Work item ▸
Which lines of the records contain "machine"? Collect every one of them.

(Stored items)
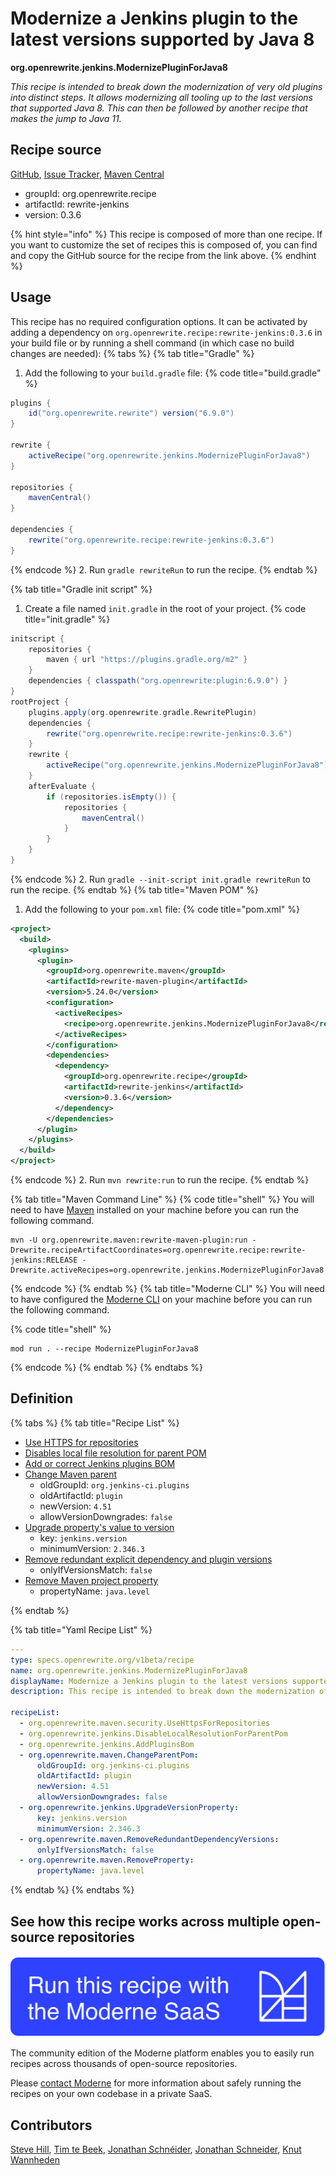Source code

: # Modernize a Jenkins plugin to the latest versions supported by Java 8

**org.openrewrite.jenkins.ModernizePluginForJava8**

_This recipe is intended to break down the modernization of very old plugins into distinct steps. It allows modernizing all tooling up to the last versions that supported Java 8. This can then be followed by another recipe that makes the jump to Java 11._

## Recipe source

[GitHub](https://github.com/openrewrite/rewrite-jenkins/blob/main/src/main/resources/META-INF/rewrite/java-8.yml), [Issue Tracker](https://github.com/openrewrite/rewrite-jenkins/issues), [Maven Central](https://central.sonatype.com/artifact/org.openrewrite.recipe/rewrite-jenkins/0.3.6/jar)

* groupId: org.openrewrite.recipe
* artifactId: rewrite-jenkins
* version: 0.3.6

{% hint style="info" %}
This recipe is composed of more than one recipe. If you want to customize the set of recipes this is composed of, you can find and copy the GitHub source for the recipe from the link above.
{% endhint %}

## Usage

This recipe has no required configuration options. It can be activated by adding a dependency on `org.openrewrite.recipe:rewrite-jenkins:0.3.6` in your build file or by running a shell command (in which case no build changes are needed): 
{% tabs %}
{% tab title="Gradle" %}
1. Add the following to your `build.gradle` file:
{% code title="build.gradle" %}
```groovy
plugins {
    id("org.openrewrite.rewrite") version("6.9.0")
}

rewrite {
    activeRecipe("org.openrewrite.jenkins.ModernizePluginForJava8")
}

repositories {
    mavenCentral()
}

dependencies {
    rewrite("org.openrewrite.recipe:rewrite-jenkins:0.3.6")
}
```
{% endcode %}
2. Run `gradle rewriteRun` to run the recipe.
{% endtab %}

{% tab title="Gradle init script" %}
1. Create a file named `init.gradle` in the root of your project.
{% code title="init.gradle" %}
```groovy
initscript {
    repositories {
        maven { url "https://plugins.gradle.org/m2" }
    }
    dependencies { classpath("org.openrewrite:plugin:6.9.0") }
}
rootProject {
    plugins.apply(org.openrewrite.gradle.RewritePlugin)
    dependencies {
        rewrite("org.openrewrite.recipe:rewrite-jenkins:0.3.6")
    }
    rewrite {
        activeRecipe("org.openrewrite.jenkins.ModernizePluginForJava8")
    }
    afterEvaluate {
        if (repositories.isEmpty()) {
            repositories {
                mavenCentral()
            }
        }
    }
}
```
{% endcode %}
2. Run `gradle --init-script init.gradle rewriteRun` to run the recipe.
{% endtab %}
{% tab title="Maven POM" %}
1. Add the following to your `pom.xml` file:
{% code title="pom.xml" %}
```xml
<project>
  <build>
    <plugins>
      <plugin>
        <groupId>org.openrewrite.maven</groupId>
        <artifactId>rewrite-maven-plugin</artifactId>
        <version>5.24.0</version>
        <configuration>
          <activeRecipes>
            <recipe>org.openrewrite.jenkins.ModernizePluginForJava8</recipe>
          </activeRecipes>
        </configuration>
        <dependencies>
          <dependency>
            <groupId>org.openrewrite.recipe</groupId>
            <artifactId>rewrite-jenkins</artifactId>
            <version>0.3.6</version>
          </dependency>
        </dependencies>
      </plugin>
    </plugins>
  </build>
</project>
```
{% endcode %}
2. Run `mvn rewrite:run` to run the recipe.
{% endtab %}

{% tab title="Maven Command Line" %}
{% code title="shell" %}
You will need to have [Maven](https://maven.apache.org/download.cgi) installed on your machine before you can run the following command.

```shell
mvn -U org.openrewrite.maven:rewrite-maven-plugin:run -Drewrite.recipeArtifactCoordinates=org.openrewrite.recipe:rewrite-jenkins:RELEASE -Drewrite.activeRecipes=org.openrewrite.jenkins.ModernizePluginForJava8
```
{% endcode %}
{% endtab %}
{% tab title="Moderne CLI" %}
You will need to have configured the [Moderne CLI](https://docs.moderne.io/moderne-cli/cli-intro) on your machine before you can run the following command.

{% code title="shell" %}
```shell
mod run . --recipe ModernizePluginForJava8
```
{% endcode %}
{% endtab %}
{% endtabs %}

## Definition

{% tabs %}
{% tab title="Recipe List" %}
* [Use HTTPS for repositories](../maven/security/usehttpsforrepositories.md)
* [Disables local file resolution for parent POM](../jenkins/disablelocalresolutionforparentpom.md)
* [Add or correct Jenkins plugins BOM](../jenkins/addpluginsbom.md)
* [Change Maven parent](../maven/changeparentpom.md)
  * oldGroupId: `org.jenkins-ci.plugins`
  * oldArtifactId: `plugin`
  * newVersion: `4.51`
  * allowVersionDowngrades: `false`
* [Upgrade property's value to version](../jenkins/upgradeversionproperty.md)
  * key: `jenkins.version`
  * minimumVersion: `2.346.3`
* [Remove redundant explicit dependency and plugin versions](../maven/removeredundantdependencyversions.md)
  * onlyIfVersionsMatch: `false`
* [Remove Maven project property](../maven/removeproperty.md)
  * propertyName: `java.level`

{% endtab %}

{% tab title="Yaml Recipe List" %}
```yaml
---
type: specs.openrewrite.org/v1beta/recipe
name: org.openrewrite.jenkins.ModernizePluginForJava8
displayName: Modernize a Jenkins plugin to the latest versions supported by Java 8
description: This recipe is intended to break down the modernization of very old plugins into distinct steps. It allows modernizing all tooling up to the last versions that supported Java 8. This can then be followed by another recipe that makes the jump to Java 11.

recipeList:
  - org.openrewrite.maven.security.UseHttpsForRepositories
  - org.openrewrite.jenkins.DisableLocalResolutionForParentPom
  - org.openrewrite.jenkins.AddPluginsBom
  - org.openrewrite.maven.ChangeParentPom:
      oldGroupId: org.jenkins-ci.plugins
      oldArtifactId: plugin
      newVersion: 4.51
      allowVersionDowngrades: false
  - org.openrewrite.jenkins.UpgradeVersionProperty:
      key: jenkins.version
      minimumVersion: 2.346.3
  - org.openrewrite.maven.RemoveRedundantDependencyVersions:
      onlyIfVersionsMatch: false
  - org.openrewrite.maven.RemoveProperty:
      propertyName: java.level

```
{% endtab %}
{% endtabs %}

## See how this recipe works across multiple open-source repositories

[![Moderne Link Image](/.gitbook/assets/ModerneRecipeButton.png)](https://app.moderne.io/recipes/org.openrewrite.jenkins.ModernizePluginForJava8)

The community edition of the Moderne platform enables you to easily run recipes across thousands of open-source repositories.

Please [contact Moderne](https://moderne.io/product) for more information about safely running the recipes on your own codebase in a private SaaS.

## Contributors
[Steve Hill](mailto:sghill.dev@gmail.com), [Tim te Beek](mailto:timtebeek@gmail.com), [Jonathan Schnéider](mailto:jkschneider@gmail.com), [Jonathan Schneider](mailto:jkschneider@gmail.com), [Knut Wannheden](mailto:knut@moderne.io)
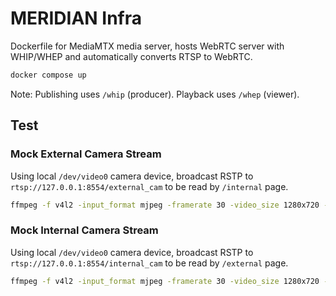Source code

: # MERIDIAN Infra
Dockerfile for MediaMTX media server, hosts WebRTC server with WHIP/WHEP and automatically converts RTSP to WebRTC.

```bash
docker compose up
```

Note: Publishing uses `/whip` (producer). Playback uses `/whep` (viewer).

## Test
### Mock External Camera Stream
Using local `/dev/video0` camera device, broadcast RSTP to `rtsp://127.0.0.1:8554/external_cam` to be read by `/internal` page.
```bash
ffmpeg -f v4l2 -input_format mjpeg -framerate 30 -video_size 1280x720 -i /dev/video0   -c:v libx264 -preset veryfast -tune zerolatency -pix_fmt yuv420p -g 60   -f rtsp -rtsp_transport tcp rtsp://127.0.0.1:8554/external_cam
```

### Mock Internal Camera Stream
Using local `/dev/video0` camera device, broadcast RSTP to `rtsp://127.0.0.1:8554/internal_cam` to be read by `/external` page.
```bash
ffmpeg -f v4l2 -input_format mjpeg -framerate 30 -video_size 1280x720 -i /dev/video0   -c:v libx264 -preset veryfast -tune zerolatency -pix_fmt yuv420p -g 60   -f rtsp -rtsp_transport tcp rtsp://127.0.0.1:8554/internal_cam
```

Answer box ▸
You will need to have [Maven](https://maven.apache.org/download.cgi) installed on your machine before you can run the following command.
You will need to have configured the [Moderne CLI](https://docs.moderne.io/moderne-cli/cli-intro) on your machine before you can run the following command.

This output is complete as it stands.